I am every fond of the Irish sea song “Holy Ground”.  The song is about a sailor bound for sea, leaving his lady love and hoping to return. “And still I live in hope to see the Holy Ground once more..” It is also known as the “Cobh shanty”, and indeed the “Holy Ground” is a neighborhood in the Irish port of Cobh.

This brought to mind the notorious area neighborhood in colonial New York, known for its high class brothels, also known as the “Holy Ground”.   It made me wonder whether there was more to the “Holy Ground” than one might first imagine.

The Wikipedia entry for the  Irish “Holy Ground” notes: “The name is ironic, the piece of ground known as the Holy Ground was once the town’s red-light district in the 19th century when the town, then known as Queenstown, was a major stopping point for ships crossing the Atlantic and had a large throughput of seafarers.”

And regarding the New York “Holy Ground”, From City of Eros:

“The most prominent prostitution district after 1770 and into the early nineteenth century was the famed “Holy Ground.”  In the two blocks along Church, Vesey, and Barclay streets, the city’s most expensive “houses of debauchery” prospered on land owned by the Episcopal church and adjacent to King’s College (later Columbia University). On the eve of the Revolution, one observer remarked that over five hundred “ladies of pleasure [kept] lodgings contiguous within the consecrated liberties of Sr. Paul’s [Chapel].”  

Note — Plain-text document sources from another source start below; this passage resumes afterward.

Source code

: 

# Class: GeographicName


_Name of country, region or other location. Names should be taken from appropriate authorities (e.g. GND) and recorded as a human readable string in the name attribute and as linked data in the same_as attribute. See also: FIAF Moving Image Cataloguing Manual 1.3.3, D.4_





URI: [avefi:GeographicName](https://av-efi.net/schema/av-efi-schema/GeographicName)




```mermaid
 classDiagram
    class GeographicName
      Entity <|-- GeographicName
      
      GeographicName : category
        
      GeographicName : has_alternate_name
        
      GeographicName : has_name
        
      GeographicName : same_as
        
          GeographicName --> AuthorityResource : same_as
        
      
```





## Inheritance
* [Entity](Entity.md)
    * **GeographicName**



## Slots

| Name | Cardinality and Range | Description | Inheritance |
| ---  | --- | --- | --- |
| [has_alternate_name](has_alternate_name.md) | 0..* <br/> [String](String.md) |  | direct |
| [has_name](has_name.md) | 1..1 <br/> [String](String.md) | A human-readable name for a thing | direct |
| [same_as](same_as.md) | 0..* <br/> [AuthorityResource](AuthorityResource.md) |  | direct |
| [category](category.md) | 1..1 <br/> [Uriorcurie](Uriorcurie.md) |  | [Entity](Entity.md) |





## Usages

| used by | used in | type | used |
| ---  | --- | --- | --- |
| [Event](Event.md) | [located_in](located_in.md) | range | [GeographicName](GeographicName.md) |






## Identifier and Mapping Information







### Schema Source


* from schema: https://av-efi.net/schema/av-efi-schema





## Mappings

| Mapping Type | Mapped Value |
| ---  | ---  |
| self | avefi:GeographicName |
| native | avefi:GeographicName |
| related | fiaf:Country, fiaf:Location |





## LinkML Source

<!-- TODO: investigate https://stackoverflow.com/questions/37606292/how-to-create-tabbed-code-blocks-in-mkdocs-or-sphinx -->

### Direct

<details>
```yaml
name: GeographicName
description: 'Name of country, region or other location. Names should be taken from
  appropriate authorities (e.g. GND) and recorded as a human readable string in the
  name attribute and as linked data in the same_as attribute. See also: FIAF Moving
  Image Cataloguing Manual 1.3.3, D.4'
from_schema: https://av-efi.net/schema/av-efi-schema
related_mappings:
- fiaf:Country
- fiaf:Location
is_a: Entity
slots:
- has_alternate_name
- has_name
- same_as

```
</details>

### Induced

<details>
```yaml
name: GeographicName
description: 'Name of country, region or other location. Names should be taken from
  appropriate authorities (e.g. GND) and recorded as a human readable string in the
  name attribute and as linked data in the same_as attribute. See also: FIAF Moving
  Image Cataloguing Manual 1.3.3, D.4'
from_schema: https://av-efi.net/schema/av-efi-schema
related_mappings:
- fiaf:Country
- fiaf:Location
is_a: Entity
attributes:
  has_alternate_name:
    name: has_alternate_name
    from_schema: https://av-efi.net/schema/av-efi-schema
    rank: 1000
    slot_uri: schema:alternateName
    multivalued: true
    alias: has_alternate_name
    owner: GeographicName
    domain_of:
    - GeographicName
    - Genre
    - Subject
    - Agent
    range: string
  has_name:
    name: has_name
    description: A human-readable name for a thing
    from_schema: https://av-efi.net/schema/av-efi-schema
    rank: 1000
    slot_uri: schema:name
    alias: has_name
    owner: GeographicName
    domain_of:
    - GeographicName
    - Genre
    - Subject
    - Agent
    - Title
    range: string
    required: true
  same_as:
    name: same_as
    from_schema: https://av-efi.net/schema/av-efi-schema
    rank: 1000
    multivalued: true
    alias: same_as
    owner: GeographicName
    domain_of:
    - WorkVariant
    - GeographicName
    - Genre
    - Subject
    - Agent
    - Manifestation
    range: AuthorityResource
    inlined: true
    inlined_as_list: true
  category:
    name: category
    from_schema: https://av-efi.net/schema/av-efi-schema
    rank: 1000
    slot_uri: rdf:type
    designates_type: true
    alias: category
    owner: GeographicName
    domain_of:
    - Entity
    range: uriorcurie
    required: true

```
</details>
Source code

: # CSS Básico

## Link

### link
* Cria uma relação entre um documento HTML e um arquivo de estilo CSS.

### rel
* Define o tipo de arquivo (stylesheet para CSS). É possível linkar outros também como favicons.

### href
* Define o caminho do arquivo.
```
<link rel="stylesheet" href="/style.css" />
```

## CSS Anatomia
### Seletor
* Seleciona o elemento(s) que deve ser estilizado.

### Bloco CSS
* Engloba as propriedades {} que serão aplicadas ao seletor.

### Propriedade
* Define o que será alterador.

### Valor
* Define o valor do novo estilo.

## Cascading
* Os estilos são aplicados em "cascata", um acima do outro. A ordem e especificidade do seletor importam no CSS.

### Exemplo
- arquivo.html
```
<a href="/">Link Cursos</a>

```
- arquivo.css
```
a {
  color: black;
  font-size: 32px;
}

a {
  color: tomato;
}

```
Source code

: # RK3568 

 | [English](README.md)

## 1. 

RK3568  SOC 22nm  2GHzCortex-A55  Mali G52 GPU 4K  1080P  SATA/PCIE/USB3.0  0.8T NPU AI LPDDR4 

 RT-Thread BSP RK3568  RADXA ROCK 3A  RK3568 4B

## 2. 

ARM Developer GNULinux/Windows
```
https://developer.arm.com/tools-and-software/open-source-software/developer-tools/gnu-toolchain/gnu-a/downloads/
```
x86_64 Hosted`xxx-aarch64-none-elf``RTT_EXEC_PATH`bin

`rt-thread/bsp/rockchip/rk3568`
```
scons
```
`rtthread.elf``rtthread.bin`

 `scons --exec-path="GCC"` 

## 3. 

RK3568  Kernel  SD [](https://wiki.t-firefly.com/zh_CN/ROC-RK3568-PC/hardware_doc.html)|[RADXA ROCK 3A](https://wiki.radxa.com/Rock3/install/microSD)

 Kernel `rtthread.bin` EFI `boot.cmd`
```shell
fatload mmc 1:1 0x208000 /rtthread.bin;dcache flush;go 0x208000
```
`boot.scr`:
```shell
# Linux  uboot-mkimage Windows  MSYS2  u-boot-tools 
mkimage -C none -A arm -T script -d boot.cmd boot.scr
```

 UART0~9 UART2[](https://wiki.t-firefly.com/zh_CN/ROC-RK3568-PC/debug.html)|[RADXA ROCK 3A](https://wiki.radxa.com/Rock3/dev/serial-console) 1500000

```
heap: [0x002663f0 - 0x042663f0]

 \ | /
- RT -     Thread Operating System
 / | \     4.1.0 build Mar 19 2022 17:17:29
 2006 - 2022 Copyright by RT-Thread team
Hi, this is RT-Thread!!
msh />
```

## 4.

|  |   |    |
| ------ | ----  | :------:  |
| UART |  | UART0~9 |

There is nothing surprising that prostitutes and sailors might frequent the same neighborhoods.  I have long thought that the claim that prostitution is the “oldest profession” is obviously wrong.  After all how could the ladies practice their profession without a pre-existing sailor?  Sort a chicken and egg problem involving who gets laid, so to speak. (Sorry.)

But what of the “holy ground”? Is it a coincidence that the Cobh “holy ground” and the New York “holy ground” were both red-light districts?  Cassell’s Dictionary of Slang suggests that the “holy ground” was slang for a red light district at least as early as the 19th century.   Brewer’s Britain & Ireland identifies it as 18th century slang for a criminal slum or red-light district.

It also references a tie to the church.  The “holy ground” could also refer to “an area within church jurisdiction in which villains or persecuted people could gain sanctuary. The slums and criminal ghettos were often impervious to the law.”    The Routledge Dictionary of Historical Slang  mentions a pre-1819 chant, “For we are the boys of the ‘holy ground’, and we’ll dance upon nothing, and turn us around.”   The “holy ground” or “holy land” could also be a reference to a Jewish slum.  The “holy ground” was apparently a place for outcasts. No wonder sailors felt at home.

There might also be a course double-entendre in the “holy ground”.  In Liverpool slang a “holesaler” is a brothel keeper.  Holey ground, perhaps?

The primary Biblical reference to the “holy ground” is in the story of Moses and the burning bush in Exodus 3-2,5:

“And the angel of the LORD appeared unto him in a flame of fire out of the midst of a bush: and he looked, and, behold, the bush burned with fire, and the bush was not consumed…. And he said, Draw not nigh hither: put off thy shoes from off thy feet, for the place whereon thou standest is holy ground.” 

Returning to the musical, there are numerous Christian songs of the same or similar names.  One “praise song” This is Holy Ground includes the lyrics “These are holy hands” and “These are holy lips”.  Sounds remarkably like they might be referring, if unintentionally, to the sailor’s “holy ground.”

Here is a link to the Dubliners performing the Holy Ground.

Fare thee well, my lovely Dinah, a thousand times adieu.
We are bound away from the Holy Ground and the girls we love so true.
We’ll sail the salt seas over and we’ll return once more,
And still I live in hope to see the Holy Ground once more.